ABOUT THIS EXERCISE: All lines in the data bearing the string "gedrag" should be identified and copied.

SOURCE MATERIAL:
□ □ □ □
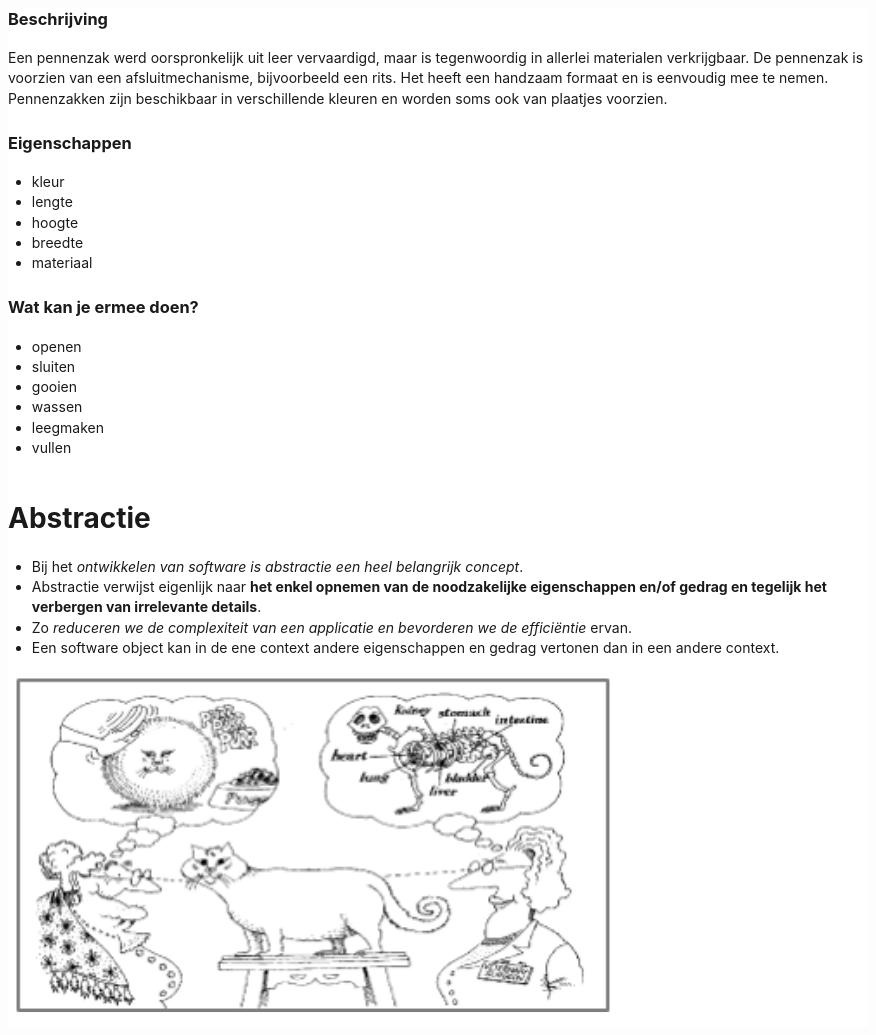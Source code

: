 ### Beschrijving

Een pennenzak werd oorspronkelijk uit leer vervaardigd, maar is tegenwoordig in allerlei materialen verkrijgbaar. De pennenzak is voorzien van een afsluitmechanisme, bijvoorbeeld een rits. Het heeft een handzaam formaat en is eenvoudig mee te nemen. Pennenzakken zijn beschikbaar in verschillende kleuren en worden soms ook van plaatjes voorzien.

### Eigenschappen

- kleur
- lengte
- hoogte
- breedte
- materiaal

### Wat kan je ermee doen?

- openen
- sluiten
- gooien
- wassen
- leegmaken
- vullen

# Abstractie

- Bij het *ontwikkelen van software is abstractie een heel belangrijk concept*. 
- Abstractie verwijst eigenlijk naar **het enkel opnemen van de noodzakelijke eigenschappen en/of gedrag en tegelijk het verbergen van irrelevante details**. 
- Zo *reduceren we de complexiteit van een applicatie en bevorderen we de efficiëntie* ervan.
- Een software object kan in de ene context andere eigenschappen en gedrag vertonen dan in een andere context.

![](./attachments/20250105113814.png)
□ □ □ □
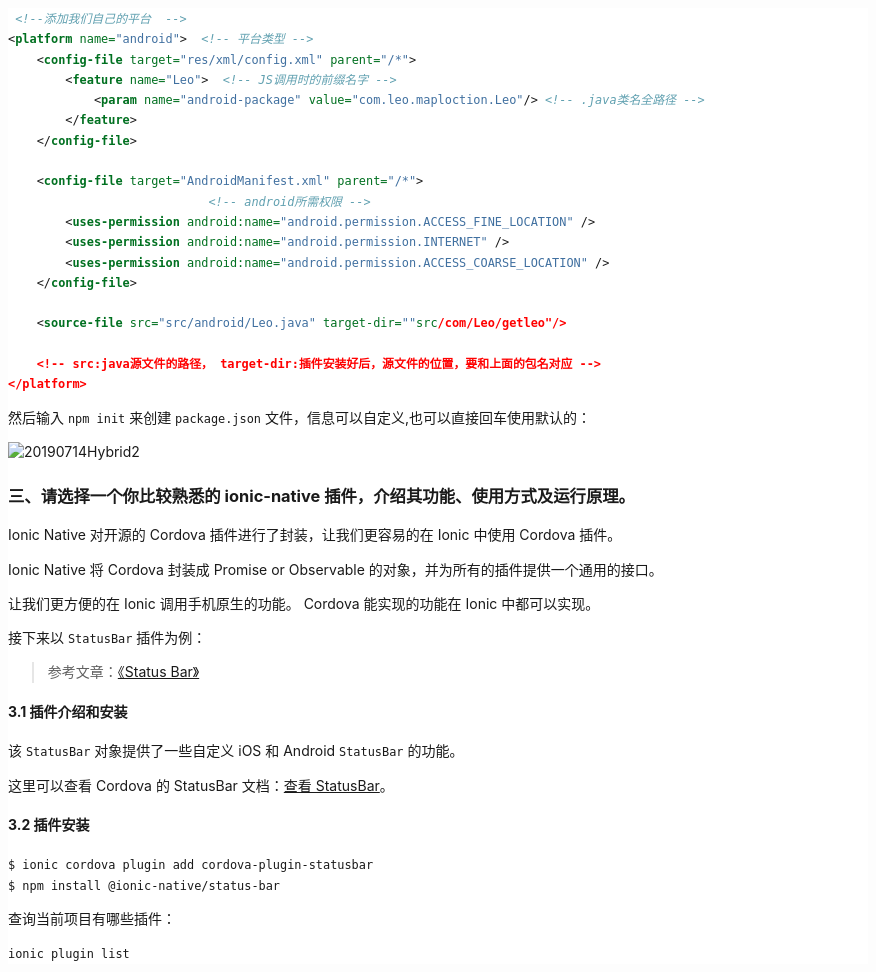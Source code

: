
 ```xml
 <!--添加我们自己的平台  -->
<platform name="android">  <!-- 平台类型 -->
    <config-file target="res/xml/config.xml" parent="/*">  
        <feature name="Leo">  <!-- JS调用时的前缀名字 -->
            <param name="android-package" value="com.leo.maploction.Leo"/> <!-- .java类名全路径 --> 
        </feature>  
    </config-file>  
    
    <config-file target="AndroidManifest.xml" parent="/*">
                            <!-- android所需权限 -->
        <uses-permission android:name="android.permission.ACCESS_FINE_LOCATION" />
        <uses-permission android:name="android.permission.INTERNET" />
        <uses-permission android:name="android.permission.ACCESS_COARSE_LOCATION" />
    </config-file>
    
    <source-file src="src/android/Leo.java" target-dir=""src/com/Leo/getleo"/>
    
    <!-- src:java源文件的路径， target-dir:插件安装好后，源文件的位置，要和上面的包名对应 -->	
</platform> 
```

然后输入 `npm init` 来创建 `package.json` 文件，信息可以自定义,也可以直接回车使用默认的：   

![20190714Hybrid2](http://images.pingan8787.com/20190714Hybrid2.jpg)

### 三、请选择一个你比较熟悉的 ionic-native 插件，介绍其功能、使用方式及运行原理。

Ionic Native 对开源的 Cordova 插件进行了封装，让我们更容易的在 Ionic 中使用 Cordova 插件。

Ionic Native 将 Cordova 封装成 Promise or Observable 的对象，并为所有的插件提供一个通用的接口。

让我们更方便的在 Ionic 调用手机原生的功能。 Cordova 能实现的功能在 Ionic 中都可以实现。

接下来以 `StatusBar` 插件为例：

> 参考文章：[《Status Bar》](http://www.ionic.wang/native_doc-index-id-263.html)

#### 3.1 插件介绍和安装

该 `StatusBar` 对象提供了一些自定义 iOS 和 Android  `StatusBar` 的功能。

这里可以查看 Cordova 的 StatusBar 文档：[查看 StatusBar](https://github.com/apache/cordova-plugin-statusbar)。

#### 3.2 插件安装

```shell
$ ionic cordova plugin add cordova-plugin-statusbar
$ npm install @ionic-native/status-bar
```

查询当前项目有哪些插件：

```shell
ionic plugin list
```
□ □ □ □
ANSWER TO THIS TASK:
- Abstractie verwijst eigenlijk naar **het enkel opnemen van de noodzakelijke eigenschappen en/of gedrag en tegelijk het verbergen van irrelevante details**. 
- Een software object kan in de ene context andere eigenschappen en gedrag vertonen dan in een andere context.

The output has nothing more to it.